_Task inputs_
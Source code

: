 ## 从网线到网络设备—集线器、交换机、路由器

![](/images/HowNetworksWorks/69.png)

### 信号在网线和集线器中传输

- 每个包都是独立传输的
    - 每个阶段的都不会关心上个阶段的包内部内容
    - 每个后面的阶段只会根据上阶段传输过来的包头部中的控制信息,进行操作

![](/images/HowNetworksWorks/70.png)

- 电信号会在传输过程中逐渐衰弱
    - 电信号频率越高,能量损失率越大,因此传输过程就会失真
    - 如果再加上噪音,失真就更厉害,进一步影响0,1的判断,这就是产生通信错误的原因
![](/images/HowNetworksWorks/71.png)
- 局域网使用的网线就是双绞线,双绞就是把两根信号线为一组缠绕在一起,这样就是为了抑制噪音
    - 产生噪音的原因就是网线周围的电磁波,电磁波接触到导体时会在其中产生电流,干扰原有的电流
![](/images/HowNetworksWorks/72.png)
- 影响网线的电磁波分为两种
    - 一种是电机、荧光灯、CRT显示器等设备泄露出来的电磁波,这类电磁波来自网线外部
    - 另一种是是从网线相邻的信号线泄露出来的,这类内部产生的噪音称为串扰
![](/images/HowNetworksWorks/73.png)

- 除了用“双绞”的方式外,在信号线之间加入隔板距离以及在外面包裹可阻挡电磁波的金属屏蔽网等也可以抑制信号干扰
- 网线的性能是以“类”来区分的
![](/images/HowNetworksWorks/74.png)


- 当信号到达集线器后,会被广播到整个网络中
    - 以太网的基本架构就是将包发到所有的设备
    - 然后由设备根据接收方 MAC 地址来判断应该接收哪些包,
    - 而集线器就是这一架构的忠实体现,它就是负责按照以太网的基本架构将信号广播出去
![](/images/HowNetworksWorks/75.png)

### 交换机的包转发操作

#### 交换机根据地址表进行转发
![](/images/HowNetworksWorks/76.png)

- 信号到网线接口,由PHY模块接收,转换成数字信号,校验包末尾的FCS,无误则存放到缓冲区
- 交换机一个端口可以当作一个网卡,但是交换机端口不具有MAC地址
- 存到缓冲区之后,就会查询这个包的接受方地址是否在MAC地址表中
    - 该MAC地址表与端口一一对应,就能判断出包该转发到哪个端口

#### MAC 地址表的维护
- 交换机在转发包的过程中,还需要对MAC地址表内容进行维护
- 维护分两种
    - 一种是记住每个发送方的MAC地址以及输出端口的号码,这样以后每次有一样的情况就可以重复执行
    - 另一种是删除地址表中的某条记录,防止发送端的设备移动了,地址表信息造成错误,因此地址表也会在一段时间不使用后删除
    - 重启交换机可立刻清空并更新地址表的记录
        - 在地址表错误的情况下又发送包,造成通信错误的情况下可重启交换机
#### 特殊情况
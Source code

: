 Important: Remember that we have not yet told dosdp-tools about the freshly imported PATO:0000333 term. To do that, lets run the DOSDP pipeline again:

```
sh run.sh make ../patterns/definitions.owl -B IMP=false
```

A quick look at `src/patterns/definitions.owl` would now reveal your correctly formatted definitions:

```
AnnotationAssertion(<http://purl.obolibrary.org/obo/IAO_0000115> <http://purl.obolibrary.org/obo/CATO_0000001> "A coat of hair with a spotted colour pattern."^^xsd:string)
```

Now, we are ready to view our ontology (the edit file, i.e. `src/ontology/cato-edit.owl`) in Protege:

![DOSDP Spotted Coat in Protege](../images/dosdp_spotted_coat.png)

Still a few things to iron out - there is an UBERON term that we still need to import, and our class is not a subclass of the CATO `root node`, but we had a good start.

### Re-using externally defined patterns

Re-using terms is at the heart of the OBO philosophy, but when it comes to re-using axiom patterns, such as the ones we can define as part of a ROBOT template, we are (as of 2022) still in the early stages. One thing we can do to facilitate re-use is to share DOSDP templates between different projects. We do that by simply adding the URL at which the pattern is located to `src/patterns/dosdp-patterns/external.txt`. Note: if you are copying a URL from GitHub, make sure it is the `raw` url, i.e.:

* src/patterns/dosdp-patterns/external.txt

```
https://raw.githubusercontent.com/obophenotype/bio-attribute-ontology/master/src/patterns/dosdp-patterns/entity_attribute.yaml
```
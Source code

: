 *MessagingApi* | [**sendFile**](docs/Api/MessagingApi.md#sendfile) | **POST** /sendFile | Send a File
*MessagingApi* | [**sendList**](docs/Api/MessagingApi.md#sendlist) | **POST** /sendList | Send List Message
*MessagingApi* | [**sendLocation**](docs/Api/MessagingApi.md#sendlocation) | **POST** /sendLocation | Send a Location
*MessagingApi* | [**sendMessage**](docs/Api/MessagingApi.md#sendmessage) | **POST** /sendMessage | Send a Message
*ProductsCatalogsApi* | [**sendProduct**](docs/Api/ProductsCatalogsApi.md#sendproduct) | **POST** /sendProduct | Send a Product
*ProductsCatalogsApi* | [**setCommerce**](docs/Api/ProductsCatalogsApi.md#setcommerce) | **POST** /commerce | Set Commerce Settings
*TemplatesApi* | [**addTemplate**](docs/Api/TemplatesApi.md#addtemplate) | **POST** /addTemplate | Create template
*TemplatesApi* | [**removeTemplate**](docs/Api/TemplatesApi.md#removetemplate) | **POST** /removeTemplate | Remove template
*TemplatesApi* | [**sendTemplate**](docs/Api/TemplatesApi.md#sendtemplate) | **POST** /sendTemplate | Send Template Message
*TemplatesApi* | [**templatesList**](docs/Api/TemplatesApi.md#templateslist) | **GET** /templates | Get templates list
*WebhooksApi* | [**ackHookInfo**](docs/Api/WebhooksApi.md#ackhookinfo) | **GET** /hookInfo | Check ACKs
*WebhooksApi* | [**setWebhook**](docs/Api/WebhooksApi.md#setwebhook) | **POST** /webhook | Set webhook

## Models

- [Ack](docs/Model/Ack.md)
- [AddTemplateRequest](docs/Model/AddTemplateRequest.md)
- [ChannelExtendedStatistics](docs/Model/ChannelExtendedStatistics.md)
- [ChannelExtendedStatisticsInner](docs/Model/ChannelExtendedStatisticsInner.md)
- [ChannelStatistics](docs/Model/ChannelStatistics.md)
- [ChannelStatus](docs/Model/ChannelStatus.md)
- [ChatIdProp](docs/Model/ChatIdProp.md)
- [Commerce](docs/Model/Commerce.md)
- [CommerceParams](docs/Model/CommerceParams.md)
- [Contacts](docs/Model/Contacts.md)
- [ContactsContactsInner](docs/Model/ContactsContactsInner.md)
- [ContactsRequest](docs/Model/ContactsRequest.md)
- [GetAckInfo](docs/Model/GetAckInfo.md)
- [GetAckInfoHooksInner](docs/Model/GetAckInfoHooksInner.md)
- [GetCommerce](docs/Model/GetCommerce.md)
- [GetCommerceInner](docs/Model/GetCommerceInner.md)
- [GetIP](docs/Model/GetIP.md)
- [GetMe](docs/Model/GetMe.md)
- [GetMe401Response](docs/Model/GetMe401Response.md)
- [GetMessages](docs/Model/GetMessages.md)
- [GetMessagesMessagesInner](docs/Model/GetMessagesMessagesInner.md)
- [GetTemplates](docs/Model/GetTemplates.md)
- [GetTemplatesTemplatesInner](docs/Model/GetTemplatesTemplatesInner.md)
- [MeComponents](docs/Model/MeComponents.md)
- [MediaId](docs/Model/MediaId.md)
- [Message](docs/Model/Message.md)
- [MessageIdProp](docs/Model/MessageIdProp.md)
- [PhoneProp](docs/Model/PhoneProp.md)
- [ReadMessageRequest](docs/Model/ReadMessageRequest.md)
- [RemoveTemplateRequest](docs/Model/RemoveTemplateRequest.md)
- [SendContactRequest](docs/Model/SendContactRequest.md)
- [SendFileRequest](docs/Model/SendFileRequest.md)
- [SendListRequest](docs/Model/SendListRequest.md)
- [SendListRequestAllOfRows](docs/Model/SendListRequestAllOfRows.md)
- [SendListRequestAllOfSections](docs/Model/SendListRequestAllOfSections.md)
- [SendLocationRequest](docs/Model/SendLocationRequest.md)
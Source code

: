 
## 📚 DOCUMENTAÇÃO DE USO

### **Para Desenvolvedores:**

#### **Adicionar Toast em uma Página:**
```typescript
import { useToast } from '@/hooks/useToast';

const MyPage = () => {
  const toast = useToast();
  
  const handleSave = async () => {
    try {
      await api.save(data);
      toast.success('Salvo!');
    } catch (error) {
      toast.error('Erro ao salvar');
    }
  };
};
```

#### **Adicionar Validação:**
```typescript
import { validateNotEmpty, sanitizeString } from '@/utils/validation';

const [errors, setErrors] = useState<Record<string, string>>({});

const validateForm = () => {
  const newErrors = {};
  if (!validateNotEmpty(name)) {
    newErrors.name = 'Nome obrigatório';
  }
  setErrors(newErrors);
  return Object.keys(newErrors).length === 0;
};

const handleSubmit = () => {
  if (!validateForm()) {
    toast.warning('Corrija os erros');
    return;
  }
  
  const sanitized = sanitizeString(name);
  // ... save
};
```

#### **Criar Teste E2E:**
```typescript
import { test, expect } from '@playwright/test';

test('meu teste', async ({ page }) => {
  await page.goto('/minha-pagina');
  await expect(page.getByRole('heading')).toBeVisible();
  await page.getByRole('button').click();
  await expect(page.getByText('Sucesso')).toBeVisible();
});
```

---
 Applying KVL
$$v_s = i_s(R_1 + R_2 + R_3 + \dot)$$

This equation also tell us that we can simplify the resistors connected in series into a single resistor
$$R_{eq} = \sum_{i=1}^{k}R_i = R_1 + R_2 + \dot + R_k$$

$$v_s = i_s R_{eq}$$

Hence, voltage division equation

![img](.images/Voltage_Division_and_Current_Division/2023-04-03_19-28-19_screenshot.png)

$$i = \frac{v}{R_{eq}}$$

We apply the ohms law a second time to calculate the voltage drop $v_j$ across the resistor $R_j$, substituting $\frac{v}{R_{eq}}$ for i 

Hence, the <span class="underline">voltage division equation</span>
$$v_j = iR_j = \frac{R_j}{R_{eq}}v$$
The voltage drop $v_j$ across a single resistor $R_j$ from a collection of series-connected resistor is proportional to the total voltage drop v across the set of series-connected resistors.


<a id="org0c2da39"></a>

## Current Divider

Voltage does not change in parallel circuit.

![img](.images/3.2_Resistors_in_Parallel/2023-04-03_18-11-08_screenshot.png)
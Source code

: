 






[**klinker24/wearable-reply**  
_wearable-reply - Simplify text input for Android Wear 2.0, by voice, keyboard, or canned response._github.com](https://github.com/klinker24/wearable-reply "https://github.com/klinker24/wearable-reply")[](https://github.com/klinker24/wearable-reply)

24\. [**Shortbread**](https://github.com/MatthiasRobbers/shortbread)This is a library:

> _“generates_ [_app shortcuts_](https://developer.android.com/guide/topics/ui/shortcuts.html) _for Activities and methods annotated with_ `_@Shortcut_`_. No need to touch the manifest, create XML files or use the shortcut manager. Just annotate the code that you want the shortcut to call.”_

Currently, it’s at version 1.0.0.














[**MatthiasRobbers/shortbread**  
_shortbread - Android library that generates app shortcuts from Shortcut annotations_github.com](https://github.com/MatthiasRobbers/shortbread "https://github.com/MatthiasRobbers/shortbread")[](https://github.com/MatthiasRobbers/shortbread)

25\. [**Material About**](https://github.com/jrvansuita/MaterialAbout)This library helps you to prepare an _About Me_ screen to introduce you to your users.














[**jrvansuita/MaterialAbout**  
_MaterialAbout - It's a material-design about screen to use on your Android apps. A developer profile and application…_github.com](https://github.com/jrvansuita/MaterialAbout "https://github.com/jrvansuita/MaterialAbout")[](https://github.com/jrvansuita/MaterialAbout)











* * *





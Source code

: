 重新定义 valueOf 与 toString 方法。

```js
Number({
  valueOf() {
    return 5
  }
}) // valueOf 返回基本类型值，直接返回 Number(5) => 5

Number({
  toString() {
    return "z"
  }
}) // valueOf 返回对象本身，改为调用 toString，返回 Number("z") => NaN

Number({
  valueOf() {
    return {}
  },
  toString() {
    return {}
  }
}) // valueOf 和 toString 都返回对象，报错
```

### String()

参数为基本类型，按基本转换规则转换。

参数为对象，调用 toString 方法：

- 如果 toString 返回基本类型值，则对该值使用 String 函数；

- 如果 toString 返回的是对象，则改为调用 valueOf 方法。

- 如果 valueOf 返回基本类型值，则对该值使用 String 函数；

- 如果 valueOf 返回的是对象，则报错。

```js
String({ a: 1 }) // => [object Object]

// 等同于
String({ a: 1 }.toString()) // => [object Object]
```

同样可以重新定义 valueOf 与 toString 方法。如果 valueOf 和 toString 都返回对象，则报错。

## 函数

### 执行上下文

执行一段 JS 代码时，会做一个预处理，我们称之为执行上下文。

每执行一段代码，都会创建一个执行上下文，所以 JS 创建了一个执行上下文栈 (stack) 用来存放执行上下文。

_What is needed_
Search the entries above for lines containing the word "validateForm", and copy each one.

_Exercise result_
const validateForm = () => {
  if (!validateForm()) {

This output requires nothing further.